As infectious diseases are controlled by sanitation and vaccines, children who have rare diseases survive longer, and we have to take good care of them. Among these diseases are primary immunodeficiencies or PIDs, which are almost all monogenic. Today, there are approximately 180 different PIDs. In March, we founded the Brazilian Consortium of Primary Immunodeficiency Reference and Training Centers (CoBID) with doctors and researchers from around the country. The idea is that a more advanced center can help other, less-advanced centers identify patients suffering from these conditions as early as possible.
Can you identify the problem in newborns?
It’s very difficult. The challenge is to recognize the most severe cases as early as possible, because for these children the only chance of survival is a hematopoietic cell transplant, from bone marrow or an umbilical cord, as soon as possible. They are known as “bubble kids,” because of the movie The boy in the plastic bubble from 1976. Today we know that there are already about 15 different genetic defects that lead to the same clinical picture of very serious infections in the first months of life. In some US states they already do a type of infant screening test to identify the problem and perform a transplant before children get sick.
What is the DORA network?
It is a network of university services in São Paulo involved with diagnosis and treatment of rare diseases. The objective of this São Paulo State Department of Health project is to divide diseases into groups based on patient clinical needs (neuromuscular, metabolic, nephrological, cardiological, immunological, etc..) and liaise between university hospitals that have specialists in these diseases. Treating rare diseases, almost all of which are genetic, is needed because the nosological profile of the population has been changing rapidly. We know that there are between 4000 and 5000 different rare diseases, and new discoveries are made all the time. In Brazil we do not know much about frequency, but in France 3% of the population has some rare disease. Primary immunodeficiencies affect one in 1,200 individuals from the general population and thus, as a group, are not so rare. Here many diseases are linked to the X chromosome. At the ICR, 75% of children diagnosed with PIDs before two years of age are boys.
What is the biggest problem in relation to rare diseases?

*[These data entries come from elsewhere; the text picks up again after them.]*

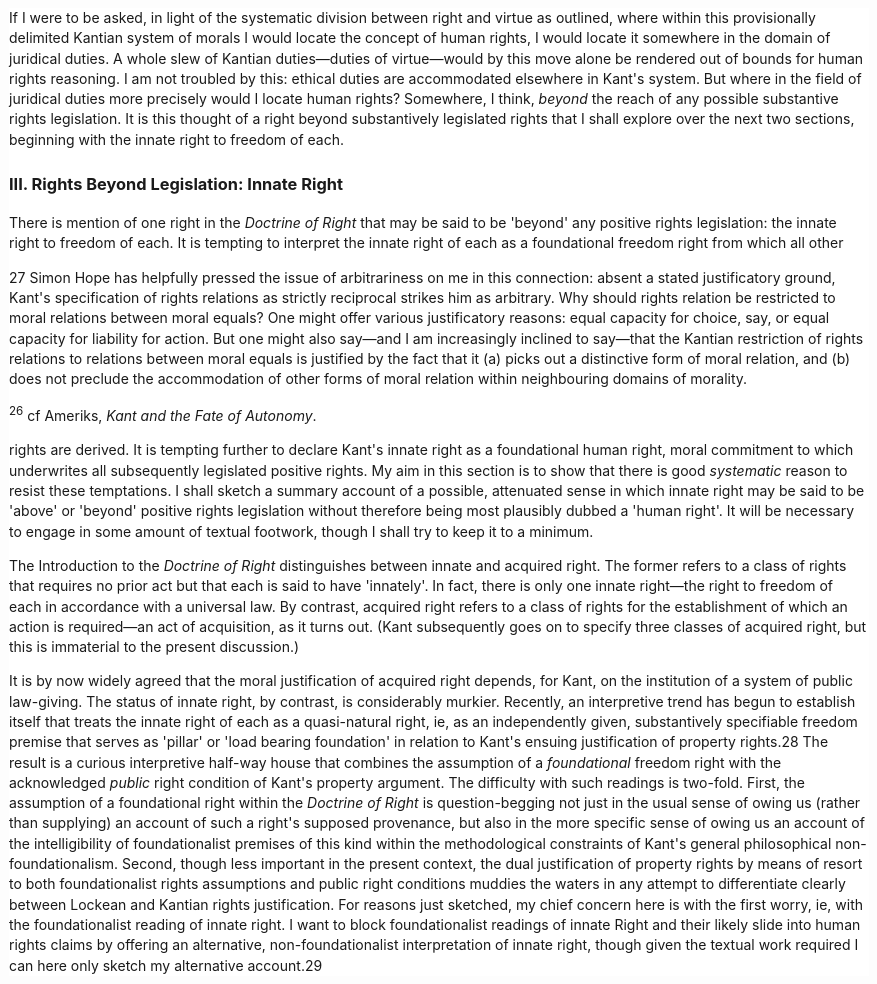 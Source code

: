 If I were to be asked, in light of the systematic division between right and virtue as outlined, where within this provisionally delimited Kantian system of morals I would locate the concept of human rights, I would locate it somewhere in the domain of juridical duties. A whole slew of Kantian duties—duties of virtue—would by this move alone be rendered out of bounds for human rights reasoning. I am not troubled by this: ethical duties are accommodated elsewhere in Kant's system. But where in the field of juridical duties more precisely would I locate human rights? Somewhere, I think, *beyond* the reach of any possible substantive rights legislation. It is this thought of a right beyond substantively legislated rights that I shall explore over the next two sections, beginning with the innate right to freedom of each.

### **III. Rights Beyond Legislation: Innate Right**

There is mention of one right in the *Doctrine of Right* that may be said to be 'beyond' any positive rights legislation: the innate right to freedom of each. It is tempting to interpret the innate right of each as a foundational freedom right from which all other

27 Simon Hope has helpfully pressed the issue of arbitrariness on me in this connection: absent a stated justificatory ground, Kant's specification of rights relations as strictly reciprocal strikes him as arbitrary. Why should rights relation be restricted to moral relations between moral equals? One might offer various justificatory reasons: equal capacity for choice, say, or equal capacity for liability for action. But one might also say—and I am increasingly inclined to say—that the Kantian restriction of rights relations to relations between moral equals is justified by the fact that it (a) picks out a distinctive form of moral relation, and (b) does not preclude the accommodation of other forms of moral relation within neighbouring domains of morality.

<sup>26</sup> cf Ameriks, *Kant and the Fate of Autonomy*.

rights are derived. It is tempting further to declare Kant's innate right as a foundational human right, moral commitment to which underwrites all subsequently legislated positive rights. My aim in this section is to show that there is good *systematic* reason to resist these temptations. I shall sketch a summary account of a possible, attenuated sense in which innate right may be said to be 'above' or 'beyond' positive rights legislation without therefore being most plausibly dubbed a 'human right'. It will be necessary to engage in some amount of textual footwork, though I shall try to keep it to a minimum.

The Introduction to the *Doctrine of Right* distinguishes between innate and acquired right. The former refers to a class of rights that requires no prior act but that each is said to have 'innately'. In fact, there is only one innate right—the right to freedom of each in accordance with a universal law. By contrast, acquired right refers to a class of rights for the establishment of which an action is required—an act of acquisition, as it turns out. (Kant subsequently goes on to specify three classes of acquired right, but this is immaterial to the present discussion.)

It is by now widely agreed that the moral justification of acquired right depends, for Kant, on the institution of a system of public law-giving. The status of innate right, by contrast, is considerably murkier. Recently, an interpretive trend has begun to establish itself that treats the innate right of each as a quasi-natural right, ie, as an independently given, substantively specifiable freedom premise that serves as 'pillar' or 'load bearing foundation' in relation to Kant's ensuing justification of property rights.28 The result is a curious interpretive half-way house that combines the assumption of a *foundational* freedom right with the acknowledged *public* right condition of Kant's property argument. The difficulty with such readings is two-fold. First, the assumption of a foundational right within the *Doctrine of Right* is question-begging not just in the usual sense of owing us (rather than supplying) an account of such a right's supposed provenance, but also in the more specific sense of owing us an account of the intelligibility of foundationalist premises of this kind within the methodological constraints of Kant's general philosophical non-foundationalism. Second, though less important in the present context, the dual justification of property rights by means of resort to both foundationalist rights assumptions and public right conditions muddies the waters in any attempt to differentiate clearly between Lockean and Kantian rights justification. For reasons just sketched, my chief concern here is with the first worry, ie, with the foundationalist reading of innate right. I want to block foundationalist readings of innate Right and their likely slide into human rights claims by offering an alternative, non-foundationalist interpretation of innate right, though given the textual work required I can here only sketch my alternative account.29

The fact that pediatricians who do primary care lack information. The strategy being developed in the DORA project is to disseminate warning signs for several groups of rare diseases. Our group developed a list of 12 warning signs of primary immunodeficiencies in the first year of life, particularly for severe infections, since the children have weak defenses. One goal of DORA is to connect colleagues on the front line to the nearest university hospitals. A web portal is being developed with the help of Professors at the USP Polytechnic School to facilitate the referral of patients who might have rare diseases to specialized centers. Patients with rare diseases suffer a lot going from one place to another until they find a medical service able to provide adequate diagnosis and treatment, if available. Rare diseases are also called orphan diseases.